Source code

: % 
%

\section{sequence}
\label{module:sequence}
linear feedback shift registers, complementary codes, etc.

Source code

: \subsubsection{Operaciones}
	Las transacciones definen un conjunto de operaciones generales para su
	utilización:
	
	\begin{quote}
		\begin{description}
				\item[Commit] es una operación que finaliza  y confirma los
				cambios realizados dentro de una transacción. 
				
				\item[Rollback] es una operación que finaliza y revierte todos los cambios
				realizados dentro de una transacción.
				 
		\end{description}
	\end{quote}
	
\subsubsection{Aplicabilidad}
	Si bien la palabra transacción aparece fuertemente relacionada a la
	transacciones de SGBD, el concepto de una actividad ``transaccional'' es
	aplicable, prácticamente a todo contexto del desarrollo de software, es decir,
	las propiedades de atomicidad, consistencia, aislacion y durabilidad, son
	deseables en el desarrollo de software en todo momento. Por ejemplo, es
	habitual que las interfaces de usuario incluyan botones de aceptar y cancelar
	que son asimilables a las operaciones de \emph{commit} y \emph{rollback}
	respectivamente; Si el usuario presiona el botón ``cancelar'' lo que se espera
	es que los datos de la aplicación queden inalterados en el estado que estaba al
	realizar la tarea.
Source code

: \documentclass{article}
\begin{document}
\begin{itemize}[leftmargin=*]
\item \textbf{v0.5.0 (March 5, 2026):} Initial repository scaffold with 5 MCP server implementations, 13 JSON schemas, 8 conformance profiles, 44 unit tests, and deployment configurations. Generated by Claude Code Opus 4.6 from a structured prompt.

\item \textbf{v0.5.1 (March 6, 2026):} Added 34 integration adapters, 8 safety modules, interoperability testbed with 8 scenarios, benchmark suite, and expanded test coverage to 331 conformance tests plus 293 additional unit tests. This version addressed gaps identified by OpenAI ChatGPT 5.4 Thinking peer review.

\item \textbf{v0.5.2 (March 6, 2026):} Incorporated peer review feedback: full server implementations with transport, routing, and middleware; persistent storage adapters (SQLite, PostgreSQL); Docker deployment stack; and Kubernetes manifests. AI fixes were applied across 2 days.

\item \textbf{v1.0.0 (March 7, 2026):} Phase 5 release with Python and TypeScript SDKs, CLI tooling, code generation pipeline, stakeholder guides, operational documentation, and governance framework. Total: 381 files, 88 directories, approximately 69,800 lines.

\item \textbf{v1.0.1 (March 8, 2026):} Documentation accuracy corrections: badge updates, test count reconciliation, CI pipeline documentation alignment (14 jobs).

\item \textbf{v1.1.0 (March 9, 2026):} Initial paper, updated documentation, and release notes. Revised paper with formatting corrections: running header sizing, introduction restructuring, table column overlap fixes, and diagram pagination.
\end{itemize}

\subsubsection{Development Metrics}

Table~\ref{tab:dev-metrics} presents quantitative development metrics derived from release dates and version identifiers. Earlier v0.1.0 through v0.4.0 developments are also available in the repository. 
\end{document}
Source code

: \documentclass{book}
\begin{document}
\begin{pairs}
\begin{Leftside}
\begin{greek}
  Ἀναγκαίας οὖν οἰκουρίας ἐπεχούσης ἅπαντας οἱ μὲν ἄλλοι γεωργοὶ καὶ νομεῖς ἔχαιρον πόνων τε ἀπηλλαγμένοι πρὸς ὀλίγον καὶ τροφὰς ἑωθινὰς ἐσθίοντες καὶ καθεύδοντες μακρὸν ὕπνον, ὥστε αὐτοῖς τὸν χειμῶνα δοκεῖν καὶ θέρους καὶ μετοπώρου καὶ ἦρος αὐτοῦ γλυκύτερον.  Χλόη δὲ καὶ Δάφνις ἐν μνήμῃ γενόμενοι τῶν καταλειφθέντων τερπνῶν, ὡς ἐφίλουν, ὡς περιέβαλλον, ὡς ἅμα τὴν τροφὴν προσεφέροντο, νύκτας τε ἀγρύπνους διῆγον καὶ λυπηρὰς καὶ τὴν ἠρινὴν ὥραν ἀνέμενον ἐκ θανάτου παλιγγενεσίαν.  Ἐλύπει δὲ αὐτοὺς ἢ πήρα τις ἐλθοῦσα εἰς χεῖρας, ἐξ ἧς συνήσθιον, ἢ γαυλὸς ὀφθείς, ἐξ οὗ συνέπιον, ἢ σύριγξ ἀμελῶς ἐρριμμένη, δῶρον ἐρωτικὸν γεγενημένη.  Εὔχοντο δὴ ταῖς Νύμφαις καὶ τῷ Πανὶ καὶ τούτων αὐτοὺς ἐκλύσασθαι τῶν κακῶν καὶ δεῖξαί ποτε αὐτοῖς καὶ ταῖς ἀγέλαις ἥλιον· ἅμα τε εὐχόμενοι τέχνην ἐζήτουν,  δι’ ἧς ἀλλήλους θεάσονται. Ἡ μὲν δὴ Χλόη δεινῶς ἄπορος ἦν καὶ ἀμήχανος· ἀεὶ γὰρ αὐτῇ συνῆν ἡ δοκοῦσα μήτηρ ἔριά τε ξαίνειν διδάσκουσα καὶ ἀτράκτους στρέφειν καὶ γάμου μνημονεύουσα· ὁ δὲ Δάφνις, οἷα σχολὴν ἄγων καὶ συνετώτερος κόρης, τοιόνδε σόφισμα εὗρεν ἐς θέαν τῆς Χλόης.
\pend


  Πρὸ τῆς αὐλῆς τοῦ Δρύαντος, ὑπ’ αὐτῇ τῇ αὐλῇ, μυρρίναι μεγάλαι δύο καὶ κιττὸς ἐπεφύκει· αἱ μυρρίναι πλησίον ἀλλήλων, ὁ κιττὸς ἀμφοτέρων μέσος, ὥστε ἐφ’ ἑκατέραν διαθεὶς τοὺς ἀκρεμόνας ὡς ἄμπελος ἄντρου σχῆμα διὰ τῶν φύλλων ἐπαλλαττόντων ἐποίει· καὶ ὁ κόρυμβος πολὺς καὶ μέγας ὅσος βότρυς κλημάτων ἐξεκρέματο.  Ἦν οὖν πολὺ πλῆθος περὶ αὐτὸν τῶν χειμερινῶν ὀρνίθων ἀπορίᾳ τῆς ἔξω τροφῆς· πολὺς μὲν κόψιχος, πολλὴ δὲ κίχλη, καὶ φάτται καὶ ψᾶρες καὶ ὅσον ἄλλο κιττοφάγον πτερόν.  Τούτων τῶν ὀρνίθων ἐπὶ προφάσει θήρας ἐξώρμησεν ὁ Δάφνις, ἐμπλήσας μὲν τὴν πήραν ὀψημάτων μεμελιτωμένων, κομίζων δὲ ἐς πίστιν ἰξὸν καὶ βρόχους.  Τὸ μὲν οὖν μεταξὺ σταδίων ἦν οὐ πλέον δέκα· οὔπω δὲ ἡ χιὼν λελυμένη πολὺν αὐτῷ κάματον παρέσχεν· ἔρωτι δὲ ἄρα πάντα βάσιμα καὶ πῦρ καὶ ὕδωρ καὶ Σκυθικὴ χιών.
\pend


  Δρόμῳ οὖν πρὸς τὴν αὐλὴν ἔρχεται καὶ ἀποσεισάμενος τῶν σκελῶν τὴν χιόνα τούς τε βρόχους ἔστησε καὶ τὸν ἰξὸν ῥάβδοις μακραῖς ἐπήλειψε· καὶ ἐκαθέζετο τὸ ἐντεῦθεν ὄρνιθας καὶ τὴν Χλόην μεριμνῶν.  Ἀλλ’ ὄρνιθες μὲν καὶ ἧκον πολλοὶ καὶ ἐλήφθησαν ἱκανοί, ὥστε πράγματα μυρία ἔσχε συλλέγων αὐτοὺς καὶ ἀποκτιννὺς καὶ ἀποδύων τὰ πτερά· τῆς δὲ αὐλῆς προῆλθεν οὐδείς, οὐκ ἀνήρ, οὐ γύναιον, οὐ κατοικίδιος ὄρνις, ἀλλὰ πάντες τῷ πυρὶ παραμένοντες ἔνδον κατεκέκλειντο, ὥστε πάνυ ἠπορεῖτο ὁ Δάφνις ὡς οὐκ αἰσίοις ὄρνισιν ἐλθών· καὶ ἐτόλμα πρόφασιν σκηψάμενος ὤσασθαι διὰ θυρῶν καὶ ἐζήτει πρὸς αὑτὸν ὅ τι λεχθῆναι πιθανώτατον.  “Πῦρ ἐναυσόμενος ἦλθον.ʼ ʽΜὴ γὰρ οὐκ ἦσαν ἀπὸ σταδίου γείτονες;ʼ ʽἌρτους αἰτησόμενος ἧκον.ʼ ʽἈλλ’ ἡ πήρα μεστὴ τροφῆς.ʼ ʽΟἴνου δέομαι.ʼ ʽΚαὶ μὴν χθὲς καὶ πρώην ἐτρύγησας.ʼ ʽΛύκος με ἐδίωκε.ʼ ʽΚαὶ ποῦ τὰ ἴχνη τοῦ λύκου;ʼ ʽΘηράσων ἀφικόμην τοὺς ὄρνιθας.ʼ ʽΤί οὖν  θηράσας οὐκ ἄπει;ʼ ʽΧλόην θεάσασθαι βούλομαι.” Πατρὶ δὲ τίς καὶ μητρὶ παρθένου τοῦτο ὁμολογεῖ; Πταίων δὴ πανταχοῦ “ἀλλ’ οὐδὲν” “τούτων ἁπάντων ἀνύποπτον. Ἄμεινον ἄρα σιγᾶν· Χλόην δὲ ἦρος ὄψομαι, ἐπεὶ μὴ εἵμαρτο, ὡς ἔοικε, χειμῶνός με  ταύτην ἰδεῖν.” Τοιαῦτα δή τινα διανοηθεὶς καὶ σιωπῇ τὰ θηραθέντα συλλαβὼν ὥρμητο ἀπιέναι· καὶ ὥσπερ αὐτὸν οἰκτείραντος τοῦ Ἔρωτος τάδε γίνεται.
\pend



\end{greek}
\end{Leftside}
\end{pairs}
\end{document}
##############################
If a line above holds "begin", count it; say how many such lines there are and nothing else.

▸ RESULT OF THE TASK: 8